I rode my bike across the Argentine.
Marble arms raised for joy in the garden,
a slush of sculpture salvaged from wrecked ships
around Don d’Carlo’s sandstone pen
carved from a boulder fallen from that cliff.
When I was a nude Sicilian youth, and had been
lounging on the piazza for a good hour,
above the sea, I heard a cry from the beach
and ran. A seal pup lay curled around
a stone. Someone–my brothers?–had beat it
senseless, so I heaved the sack of fur
back to surf, the body cooling my body,
and swam some yards until it sank to green.

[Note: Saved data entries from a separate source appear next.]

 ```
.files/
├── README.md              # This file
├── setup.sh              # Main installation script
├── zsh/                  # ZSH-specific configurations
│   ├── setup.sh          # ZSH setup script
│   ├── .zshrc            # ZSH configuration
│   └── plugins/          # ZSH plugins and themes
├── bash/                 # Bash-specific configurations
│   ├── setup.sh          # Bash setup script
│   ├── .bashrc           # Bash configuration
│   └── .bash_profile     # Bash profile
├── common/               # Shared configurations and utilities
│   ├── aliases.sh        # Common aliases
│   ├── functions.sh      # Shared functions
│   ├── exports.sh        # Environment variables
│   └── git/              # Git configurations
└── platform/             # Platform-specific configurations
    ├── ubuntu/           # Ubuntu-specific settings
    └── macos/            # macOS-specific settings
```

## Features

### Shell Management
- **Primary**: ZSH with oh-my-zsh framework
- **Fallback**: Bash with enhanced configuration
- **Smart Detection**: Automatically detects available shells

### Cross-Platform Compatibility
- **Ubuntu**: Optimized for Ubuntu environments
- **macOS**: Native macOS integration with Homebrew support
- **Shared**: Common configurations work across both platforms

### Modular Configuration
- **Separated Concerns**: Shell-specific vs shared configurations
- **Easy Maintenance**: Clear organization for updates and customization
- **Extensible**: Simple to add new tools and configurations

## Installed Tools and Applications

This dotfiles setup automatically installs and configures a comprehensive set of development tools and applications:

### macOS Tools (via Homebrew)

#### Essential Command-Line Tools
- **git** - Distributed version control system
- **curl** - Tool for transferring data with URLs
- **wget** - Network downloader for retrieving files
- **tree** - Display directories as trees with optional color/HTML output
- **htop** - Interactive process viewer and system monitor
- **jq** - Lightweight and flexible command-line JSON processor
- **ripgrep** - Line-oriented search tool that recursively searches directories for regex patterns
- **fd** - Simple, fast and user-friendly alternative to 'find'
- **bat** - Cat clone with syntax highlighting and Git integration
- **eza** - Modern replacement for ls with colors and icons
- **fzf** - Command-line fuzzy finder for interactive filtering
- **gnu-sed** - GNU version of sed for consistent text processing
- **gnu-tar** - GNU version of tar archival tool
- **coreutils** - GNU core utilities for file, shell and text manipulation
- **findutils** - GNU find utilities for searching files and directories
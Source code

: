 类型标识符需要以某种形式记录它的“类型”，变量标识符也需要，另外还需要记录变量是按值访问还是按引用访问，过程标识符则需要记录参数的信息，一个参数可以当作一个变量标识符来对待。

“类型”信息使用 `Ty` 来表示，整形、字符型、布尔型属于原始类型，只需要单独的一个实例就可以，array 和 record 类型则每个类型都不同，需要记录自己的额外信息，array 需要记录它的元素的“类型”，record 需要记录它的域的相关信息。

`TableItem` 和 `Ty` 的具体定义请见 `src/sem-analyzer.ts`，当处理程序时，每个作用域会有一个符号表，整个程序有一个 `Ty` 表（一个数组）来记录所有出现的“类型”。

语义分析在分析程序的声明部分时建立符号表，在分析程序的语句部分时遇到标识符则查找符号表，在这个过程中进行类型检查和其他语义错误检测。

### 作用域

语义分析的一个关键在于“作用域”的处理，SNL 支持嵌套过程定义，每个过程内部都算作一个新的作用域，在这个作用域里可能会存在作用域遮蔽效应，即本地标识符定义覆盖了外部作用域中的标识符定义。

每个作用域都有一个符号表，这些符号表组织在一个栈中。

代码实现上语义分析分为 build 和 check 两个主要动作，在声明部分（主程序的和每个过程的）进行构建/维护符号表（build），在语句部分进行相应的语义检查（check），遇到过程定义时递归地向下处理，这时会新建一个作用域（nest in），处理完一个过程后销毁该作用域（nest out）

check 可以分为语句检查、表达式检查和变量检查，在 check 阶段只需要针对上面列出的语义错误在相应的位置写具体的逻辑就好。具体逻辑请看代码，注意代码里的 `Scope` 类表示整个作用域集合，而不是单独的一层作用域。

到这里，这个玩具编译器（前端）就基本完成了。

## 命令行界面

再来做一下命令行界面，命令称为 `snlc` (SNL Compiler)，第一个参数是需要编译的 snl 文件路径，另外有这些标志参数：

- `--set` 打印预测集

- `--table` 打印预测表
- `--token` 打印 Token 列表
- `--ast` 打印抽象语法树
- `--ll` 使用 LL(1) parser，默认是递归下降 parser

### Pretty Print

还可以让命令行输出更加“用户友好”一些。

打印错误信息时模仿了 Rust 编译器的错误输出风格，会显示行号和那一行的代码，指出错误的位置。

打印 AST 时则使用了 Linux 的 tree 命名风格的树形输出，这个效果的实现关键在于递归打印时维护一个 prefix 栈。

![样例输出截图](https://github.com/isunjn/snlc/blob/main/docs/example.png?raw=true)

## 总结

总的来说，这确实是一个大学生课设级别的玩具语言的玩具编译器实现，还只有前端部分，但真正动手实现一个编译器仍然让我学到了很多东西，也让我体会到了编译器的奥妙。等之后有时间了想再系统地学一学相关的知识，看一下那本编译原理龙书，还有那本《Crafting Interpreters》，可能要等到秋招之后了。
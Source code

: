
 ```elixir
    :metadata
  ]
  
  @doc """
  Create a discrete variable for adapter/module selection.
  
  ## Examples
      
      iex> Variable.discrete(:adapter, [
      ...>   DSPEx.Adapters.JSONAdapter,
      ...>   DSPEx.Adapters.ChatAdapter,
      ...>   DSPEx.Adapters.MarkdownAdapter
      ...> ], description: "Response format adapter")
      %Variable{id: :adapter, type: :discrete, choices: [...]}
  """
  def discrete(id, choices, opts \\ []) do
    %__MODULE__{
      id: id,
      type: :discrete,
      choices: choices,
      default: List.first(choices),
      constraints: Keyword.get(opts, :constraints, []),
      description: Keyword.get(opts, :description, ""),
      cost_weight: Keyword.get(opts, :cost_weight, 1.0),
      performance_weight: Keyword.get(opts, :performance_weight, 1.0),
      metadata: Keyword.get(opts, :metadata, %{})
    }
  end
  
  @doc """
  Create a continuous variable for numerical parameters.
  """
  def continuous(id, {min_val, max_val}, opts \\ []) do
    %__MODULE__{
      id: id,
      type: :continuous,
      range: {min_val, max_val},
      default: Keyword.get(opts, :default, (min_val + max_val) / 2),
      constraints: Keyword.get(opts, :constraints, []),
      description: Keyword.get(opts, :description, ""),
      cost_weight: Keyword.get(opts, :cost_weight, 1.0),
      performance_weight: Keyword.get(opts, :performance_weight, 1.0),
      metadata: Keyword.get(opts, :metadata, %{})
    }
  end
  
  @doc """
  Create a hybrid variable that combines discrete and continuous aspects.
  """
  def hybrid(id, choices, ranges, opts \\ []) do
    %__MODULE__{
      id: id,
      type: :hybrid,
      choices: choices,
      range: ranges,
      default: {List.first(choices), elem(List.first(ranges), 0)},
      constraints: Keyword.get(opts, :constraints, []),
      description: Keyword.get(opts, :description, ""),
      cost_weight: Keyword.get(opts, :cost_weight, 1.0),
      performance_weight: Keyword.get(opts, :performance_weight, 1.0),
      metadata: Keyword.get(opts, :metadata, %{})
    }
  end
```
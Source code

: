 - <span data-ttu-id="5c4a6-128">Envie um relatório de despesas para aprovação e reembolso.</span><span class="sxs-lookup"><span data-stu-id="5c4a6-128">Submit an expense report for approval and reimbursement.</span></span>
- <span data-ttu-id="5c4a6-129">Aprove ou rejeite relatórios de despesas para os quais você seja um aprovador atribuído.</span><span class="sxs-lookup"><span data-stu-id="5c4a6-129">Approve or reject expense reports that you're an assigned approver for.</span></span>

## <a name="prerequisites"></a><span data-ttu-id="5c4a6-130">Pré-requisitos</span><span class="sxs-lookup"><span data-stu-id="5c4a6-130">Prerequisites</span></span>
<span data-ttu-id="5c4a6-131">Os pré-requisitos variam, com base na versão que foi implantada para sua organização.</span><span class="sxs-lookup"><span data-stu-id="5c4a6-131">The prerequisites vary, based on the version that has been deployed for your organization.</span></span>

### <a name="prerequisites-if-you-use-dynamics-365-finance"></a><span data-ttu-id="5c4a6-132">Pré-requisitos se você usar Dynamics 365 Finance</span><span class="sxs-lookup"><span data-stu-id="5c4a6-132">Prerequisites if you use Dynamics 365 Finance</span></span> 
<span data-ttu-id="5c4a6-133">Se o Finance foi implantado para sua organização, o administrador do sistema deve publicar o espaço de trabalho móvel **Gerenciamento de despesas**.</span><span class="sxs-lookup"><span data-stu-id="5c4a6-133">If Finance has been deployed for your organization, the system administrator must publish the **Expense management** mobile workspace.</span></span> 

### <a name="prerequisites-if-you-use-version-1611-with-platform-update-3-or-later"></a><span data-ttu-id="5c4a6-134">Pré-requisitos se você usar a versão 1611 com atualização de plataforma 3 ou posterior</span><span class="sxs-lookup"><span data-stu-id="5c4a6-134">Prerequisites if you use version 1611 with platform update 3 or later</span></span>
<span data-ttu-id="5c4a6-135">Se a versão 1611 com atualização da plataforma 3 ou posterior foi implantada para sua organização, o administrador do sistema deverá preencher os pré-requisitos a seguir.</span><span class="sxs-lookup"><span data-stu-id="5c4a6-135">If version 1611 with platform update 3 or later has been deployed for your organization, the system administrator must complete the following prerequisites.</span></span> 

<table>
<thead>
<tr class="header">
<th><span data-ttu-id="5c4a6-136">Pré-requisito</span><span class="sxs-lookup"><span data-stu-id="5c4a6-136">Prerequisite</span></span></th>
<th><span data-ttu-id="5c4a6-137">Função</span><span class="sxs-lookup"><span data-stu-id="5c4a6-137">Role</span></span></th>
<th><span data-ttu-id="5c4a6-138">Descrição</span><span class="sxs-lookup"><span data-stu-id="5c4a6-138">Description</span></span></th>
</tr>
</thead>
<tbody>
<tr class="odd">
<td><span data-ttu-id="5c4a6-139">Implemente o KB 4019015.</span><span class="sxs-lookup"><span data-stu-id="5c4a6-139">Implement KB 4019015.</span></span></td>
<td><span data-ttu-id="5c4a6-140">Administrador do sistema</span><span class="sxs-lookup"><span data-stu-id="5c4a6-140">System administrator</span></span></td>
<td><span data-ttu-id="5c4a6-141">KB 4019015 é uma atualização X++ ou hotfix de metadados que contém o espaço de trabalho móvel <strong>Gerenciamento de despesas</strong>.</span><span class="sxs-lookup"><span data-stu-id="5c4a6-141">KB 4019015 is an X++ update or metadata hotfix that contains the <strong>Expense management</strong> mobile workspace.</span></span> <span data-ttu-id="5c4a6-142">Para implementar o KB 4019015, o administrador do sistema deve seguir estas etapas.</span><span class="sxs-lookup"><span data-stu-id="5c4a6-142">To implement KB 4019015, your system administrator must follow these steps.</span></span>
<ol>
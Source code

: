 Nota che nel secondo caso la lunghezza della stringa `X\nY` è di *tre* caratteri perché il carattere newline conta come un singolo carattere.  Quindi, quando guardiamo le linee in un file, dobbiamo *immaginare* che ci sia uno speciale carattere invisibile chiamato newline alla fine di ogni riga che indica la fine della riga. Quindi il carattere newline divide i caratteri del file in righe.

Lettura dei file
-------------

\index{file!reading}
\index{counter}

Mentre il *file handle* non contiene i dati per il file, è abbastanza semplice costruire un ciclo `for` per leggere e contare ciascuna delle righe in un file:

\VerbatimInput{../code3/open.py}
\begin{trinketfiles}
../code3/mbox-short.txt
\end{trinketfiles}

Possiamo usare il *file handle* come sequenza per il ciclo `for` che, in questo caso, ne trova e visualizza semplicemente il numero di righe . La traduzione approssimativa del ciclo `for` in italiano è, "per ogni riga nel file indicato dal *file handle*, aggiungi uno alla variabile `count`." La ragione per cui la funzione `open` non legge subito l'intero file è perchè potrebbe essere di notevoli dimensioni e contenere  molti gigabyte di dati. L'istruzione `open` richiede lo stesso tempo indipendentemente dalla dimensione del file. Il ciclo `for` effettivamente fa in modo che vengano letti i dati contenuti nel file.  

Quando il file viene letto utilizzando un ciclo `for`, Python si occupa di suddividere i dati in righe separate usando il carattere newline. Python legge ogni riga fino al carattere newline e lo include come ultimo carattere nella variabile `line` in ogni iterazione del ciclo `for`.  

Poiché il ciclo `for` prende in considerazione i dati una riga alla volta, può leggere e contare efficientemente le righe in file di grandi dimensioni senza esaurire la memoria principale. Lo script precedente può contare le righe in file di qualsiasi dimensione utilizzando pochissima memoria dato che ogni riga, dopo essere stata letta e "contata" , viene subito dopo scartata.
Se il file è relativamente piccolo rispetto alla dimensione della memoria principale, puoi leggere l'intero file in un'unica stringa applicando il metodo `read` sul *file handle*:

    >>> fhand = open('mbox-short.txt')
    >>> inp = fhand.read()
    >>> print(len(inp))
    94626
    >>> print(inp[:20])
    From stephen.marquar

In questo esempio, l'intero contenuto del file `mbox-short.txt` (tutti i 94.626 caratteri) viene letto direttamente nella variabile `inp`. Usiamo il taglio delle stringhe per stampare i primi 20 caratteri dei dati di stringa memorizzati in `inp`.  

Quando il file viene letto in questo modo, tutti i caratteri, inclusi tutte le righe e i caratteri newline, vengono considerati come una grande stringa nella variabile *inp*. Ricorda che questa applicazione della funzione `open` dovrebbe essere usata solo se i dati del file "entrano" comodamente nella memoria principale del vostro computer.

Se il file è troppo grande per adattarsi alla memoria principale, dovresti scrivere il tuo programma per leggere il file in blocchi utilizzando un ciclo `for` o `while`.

Back up the steps, I dried on the wall
fell to sleep forgot the beast and grew
athletic and kept my tongue back of my head
obeyed the trainer loved a girl she climbed
a tree beside the training yard to whisper
my secret names from the arbor. War grew
as we slept. I fled across the sea
to escape conjecture; I biked all over
to build a body of forgiveness, the wheels
wearing down a new world of old roads.
I rode across the Argentine, my spokes
speaking for me, to the house of a friend:
I swam in the sea there, among the mangled steel.
A lost flotilla, the hemisphere
tapped in my ear, the ticking of whales
the warnings of sand. And when I drowned
I sank slowly and meant every fathom.